No, I had a limited amount of time to get this done so there are lots of other things I could have tried.


You could include the time something is posted in the Bayesian filtering.


Hahaha, you still haven't found me out.

Oh wait..


You were #50 on my list.

If I modify the parser to take case into account you jump up to #16.


Thanks, that at least puts the heat off my name popping up again.

Maybe we subconsciously adopt the style of the person we reply to :) ?


We do. It's called neuro linguistic programming or the "familiarity principle". Sales people use this for effect.


Seeing people do this in real time must be interesting. Seeing it work must be astonishing.


I used to do cold call sales for a living and from the "pick up" you can tell what kind of person is answering and modify your voice accordingly. You basically just follow their lead.

E.G:

* Quiet people don't want shouty salesmen so go quiet, reserved and professional.

* Some guy off a council estate/trailer park is typically not going to want to talk to a suit so in that case you'll adopt a very casual and matey tone as if you've bumped into him in a pub/bar.

* If I EVER met someone who "knew the score" (e.g. someone smart or knows how telesales work) then I'd just drop all pretences and give it to them "straight".

Those are the "obvious" kinds of NLP, there are subtle bits and pieces including copying their tone or turns of phrase. It does increase your conversion rate.

Obviously (almost) everyone HATES cold calls so one of my goals was to see how long I could keep "angrys" on the phone. NLP definitely helps here (although empathy, humility and diplomacy are probably more useful) I even managed to sell to one once! :D


> [...] so one of my goals was to see how long I could keep "angrys" on the phone.

Just as a challenge? Or with anything else in mind?


For the challenge, mostly. Also because it can result in a good call back as well (apparently after I left my call-backs had good conversion rates).

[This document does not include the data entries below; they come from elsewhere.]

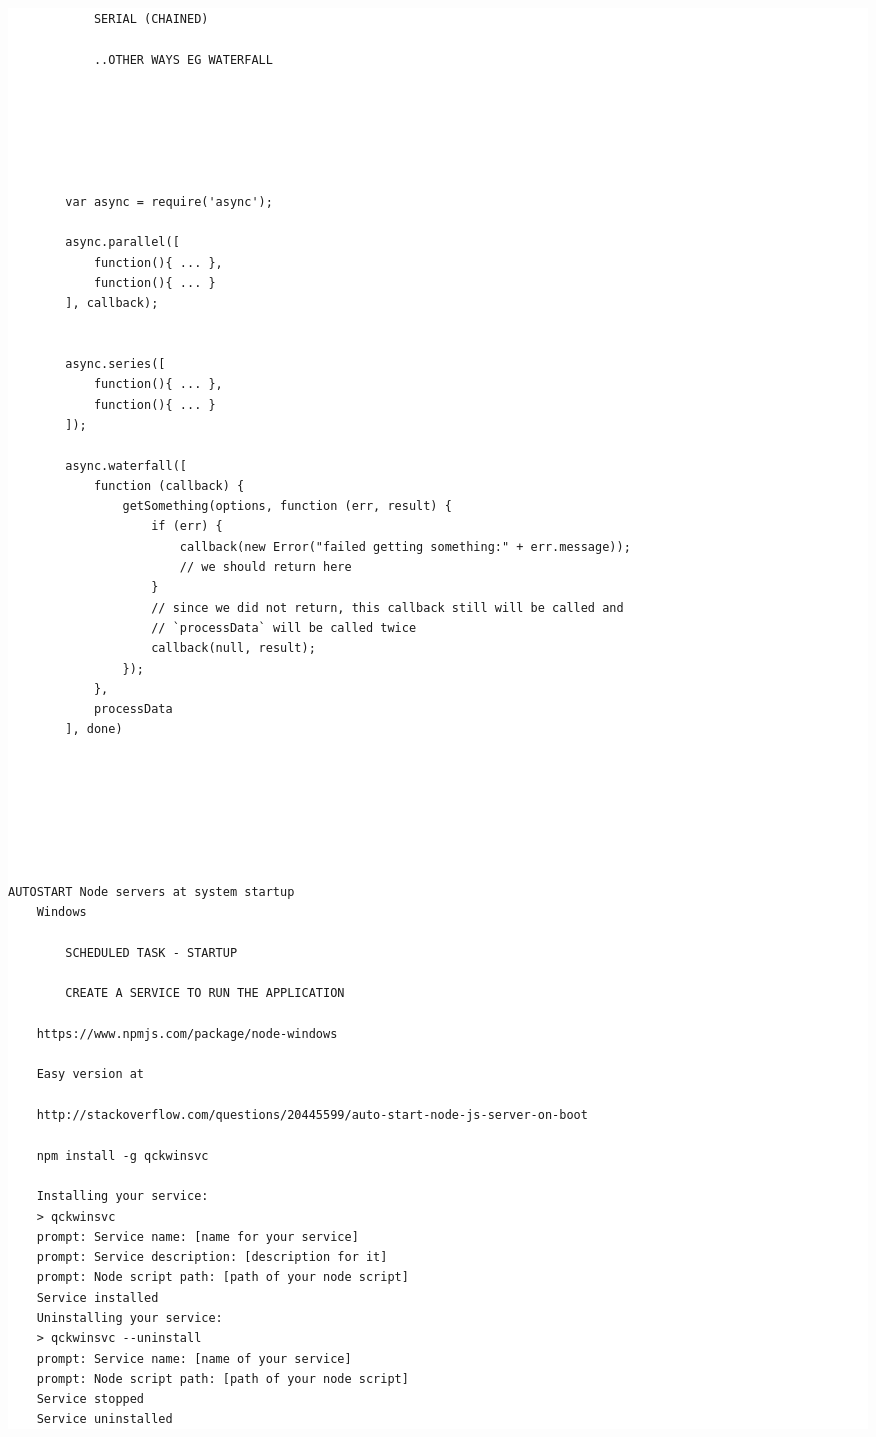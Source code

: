    			SERIAL (CHAINED)
    			
    			..OTHER WAYS EG WATERFALL
    			
    			
    			
    			
    			
    			
    		var async = require('async');		
    				
    		async.parallel([
    			function(){ ... },
    			function(){ ... }
    		], callback);
    		 
    		 
    		async.series([
    			function(){ ... },
    			function(){ ... }
    		]);
    		
    		async.waterfall([
    			function (callback) {
    				getSomething(options, function (err, result) {
    					if (err) {
    						callback(new Error("failed getting something:" + err.message));
    						// we should return here 
    					}
    					// since we did not return, this callback still will be called and 
    					// `processData` will be called twice 
    					callback(null, result);
    				});
    			},
    			processData
    		], done)
    		
    		
    		
    	
    	
    	
    	
    AUTOSTART Node servers at system startup
    	Windows
    	
    		SCHEDULED TASK - STARTUP 
    		
    		CREATE A SERVICE TO RUN THE APPLICATION 
    		
    	https://www.npmjs.com/package/node-windows
    	
    	Easy version at 
    	
    	http://stackoverflow.com/questions/20445599/auto-start-node-js-server-on-boot
    		
    	npm install -g qckwinsvc
    	
    	Installing your service:
    	> qckwinsvc
    	prompt: Service name: [name for your service]
    	prompt: Service description: [description for it]
    	prompt: Node script path: [path of your node script]
    	Service installed
    	Uninstalling your service:
    	> qckwinsvc --uninstall
    	prompt: Service name: [name of your service]
    	prompt: Node script path: [path of your node script]
    	Service stopped
    	Service uninstalled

As long as you combine the right amount of humility, amiability and possibly humour you can turn almost anyone around. For example if someone is getting A LOT of sales calls and yours is the straw that broke the camel's back then you can still help them. Provide information, give em the telephone preference service number (to remove them from sales calls databases), tell them how automated diallers work or how the regulations work in regards to cold calls. Be honest.

There is no reason why any call should have to end in a negative on either side. :)


> There is no reason why any call should have to end in a negative on either side. :)

Unless risking this would increase success in general. ;o)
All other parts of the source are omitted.